Оригинальность этой тирады удивила его самого. Он вдруг усмехнулся, точно приглашая нас позабавиться на его счет. Потом допил свое вино и сел прямо, подобрав ноги.
— Четкость деталей. Вот что дает здешний свет. Вам нужны истина, радость — ищите их в мелочах. Это греческая специфика.
Кэтрин отодвинула стакан.
— Расскажите Джеймсу о людях в холмах, — предложила она и, зевая, отправилась в дом.
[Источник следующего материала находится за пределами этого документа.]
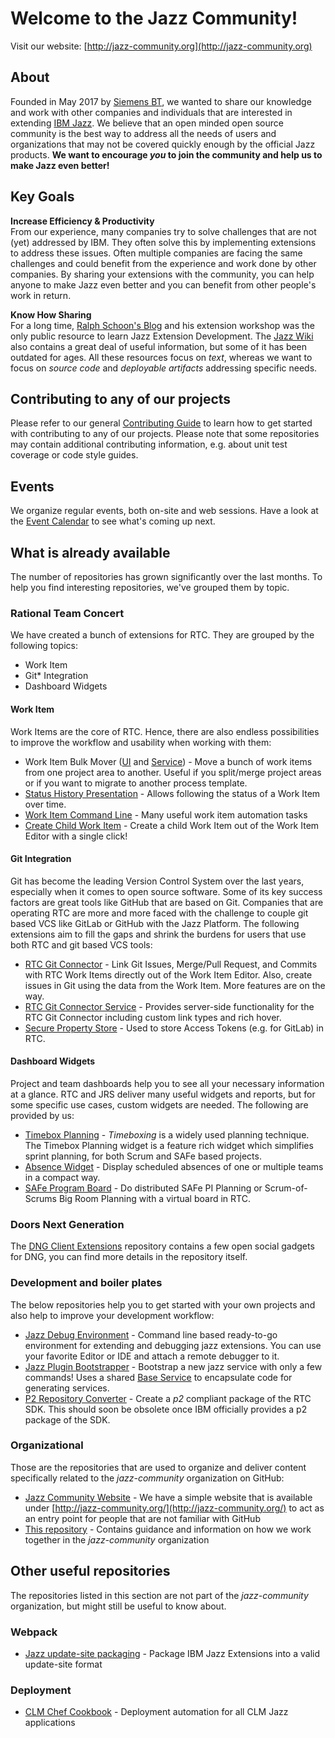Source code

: # Welcome to the Jazz Community!
Visit our website: [http://jazz-community.org](http://jazz-community.org)

## About
Founded in May 2017 by [Siemens BT](https://siemens.com), we wanted to share our knowledge and work with other companies and individuals that are interested in extending [IBM Jazz](https://jazz.net/). We believe that an open minded open source community is the best way to address all the needs of users and organizations that may not be covered quickly enough by the official Jazz products. **We want to encourage _you_ to join the community and help us to make Jazz even better!**

## Key Goals
**Increase Efficiency & Productivity**<br>
From our experience, many companies try to solve challenges that are not (yet) addressed by IBM. They often solve this by implementing extensions to address these issues. Often multiple companies are facing the same challenges and could benefit from the experience and work done by other companies. By sharing your extensions with the community, you can help anyone to make Jazz even better and you can benefit from other people's work in return.

**Know How Sharing**<br>
For a long time, [Ralph Schoon's Blog](https://rsjazz.wordpress.com) and his extension workshop was the only public resource to learn Jazz Extension Development. The [Jazz Wiki](https://jazz.net/wiki) also contains a great deal of useful information, but some of it has been outdated for ages. All these resources focus on _text_, whereas we want to focus on *source code* and _deployable artifacts_ addressing specific needs.

## Contributing to any of our projects
Please refer to our general [Contributing Guide](CONTRIBUTING.md) to learn how to get started with contributing to any of our projects. Please note that some repositories may contain additional contributing information, e.g. about unit test coverage or code style guides.

## Events
We organize regular events, both on-site and web sessions. Have a look at the [Event Calendar](EVENTS.md) to see what's coming up next.

## What is already available
The number of repositories has grown significantly over the last months. To help you find interesting repositories, we've grouped them by topic.

### Rational Team Concert
We have created a bunch of extensions for RTC. They are grouped by the following topics:
- Work Item
- Git* Integration
- Dashboard Widgets

#### Work Item
Work Items are the core of RTC. Hence, there are also endless possibilities to improve the workflow and usability when working with them:
- Work Item Bulk Mover ([UI](https://github.com/jazz-community/rtc-workitem-bulk-mover-ui) and [Service](https://github.com/jazz-community/rtc-workitem-bulk-mover-service)) - Move a bunch of work items from one project area to another. Useful if you split/merge project areas or if you want to migrate to another process template.
- [Status History Presentation](https://github.com/jazz-community/rtc-statushistory-presentation) - Allows following the status of a Work Item over time.
- [Work Item Command Line](https://github.com/jazz-community/work-item-command-line) - Many useful work item automation tasks
- [Create Child Work Item](https://github.com/jazz-community/rtc-create-child-item-plugin) - Create a child Work Item out of the Work Item Editor with a single click!

#### Git Integration
Git has become the leading Version Control System over the last years, especially when it comes to open source software. Some of its key success factors are great tools like GitHub that are based on Git. Companies that are operating RTC are more and more faced with the challenge to couple git based VCS like GitLab or GitHub with the Jazz Platform.
The following extensions aim to fill the gaps and shrink the burdens for users that use both RTC and git based VCS tools:
- [RTC Git Connector](https://github.com/jazz-community/rtc-git-connector) - Link Git Issues, Merge/Pull Request, and Commits with RTC Work Items directly out of the Work Item Editor. Also, create issues in Git using the data from the Work Item. More features are on the way.
- [RTC Git Connector Service](https://github.com/jazz-community/rtc-git-connector-service) - Provides server-side functionality for the RTC Git Connector including custom link types and rich hover.
- [Secure Property Store](https://github.com/jazz-community/rtc-secure-user-property-store) - Used to store Access Tokens (e.g. for GitLab) in RTC.

#### Dashboard Widgets
Project and team dashboards help you to see all your necessary information at a glance. RTC and JRS deliver many useful widgets and reports, but for some specific use cases, custom widgets are needed. The following are provided by us:
- [Timebox Planning](https://github.com/jazz-community/rtc-timeboxplanning) - _Timeboxing_ is a widely used planning technique. The Timebox Planning widget is a feature rich widget which simplifies sprint planning, for both Scrum and SAFe based projects.
- [Absence Widget](https://github.com/jazz-community/rtc-absence-widget) - Display scheduled absences of one or multiple teams in a compact way.
- [SAFe Program Board](https://github.com/jazz-community/rtc-safe-programboard) - Do distributed SAFe PI Planning or Scrum-of-Scrums Big Room Planning with a virtual board in RTC.

### Doors Next Generation
The [DNG Client Extensions](https://github.com/jazz-community/dng-client-extensions) repository contains a few open social gadgets for DNG, you can find more details in the repository itself.

### Development and boiler plates
The below repositories help you to get started with your own projects and also help to improve your development workflow:
- [Jazz Debug Environment](https://github.com/jazz-community/jazz-debug-environment) - Command line based ready-to-go environment for extending and debugging jazz extensions. You can use your favorite Editor or IDE and attach a remote debugger to it.
- [Jazz Plugin Bootstrapper](https://github.com/jazz-community/jazz-plugin-maven-archetype) - Bootstrap a new jazz service with only a few commands! Uses a shared [Base Service](https://github.com/jazz-community/jazz-plugin-maven-archetype) to encapsulate code for generating services.
- [P2 Repository Converter](https://github.com/jazz-community/jazz-p2-repository-converter) - Create a _p2_ compliant package of the RTC SDK. This should soon be obsolete once IBM officially provides a p2 package of the SDK.

### Organizational
Those are the repositories that are used to organize and deliver content specifically related to the _jazz-community_ organization on GitHub:
- [Jazz Community Website](https://github.com/jazz-community/jazz-community.github.io) - We have a simple website that is available under [http://jazz-community.org/](http://jazz-community.org/) to act as an entry point for people that are not familiar with GitHub
- [This repository](https://github.com/jazz-community/welcome) - Contains guidance and information on how we work together in the _jazz-community_ organization

## Other useful repositories
The repositories listed in this section are not part of the _jazz-community_ organization, but might still be useful to know about.
### Webpack
- [Jazz update-site packaging](https://github.com/innerjoin/jazz-update-site-webpack-plugin) - Package IBM Jazz Extensions into a valid update-site format

### Deployment
- [CLM Chef Cookbook](https://github.com/depy-io/clm-chef-cookbook) - Deployment automation for all CLM Jazz applications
Мне хотелось пойти за ней в спальню, вынуть ее из парусиновой юбки. Накопилось столько затхлого времени — прочь его. Жасмин в стаканчике для зубных щеток, все чувства мчатся к любви. Мы отодвигаем в сторону туфли и легко касаемся друг друга с трепетным благоговением, ощущая каждый оттенок контакта, кончики пальцев, парящие тела. Чуть не роняю — но удержал, руки под ее ягодицами, мое лицо в ложбине на ее груди. Она слышит мое кряхтенье и смеется на ночном ветру. Пародия на похищение из тех, что бывали в старину. Вкус соленой влаги между ее грудей. Думая, пока я несу ее к кровати, как точна и ритмична эта красота, эта простая вещь из изгибов и человеческих поверхностей, форма, которую островные греки пытались отыскать в своем паросском мраморе. Благородная мысль. Кровать маленькая и низкая, продавленный матрац тверд по краям. Со временем мы начинаем дышать в такт, находим общий ритм, который сами же сейчас разрушим. Какая-то одежда соскальзывает со стула, звякает пряжка ремня. Этот ее взгляд. Недоумение — кто я и чего я хочу. Это выражение лица в темноте, на которое я никогда не мог ответить. Лицо девочки из семейного альбома, утверждающей свое право на исчисление точной цены того, что перед ней. Мы стараемся соблюдать тишину. За стеной, в своей постели, спит мальчик. Это ограничение так плотно вплелось в канву наших ночей, что мы поверили, будто без него удовольствие станет меньше. С самого начала, когда он обретал форму внутри нее, мы пытались понемногу уклоняться от бурных эмоций. Это казалось долгом и подготовкой. Мы должны были выстроить умеренный мир, приглушенный, раскрашенный легкой пастелью. Благородная мысль номер два. Мои губы у краешка ее уха, все слова любви неозвучены. Тишина — свидетель более глубокой верности.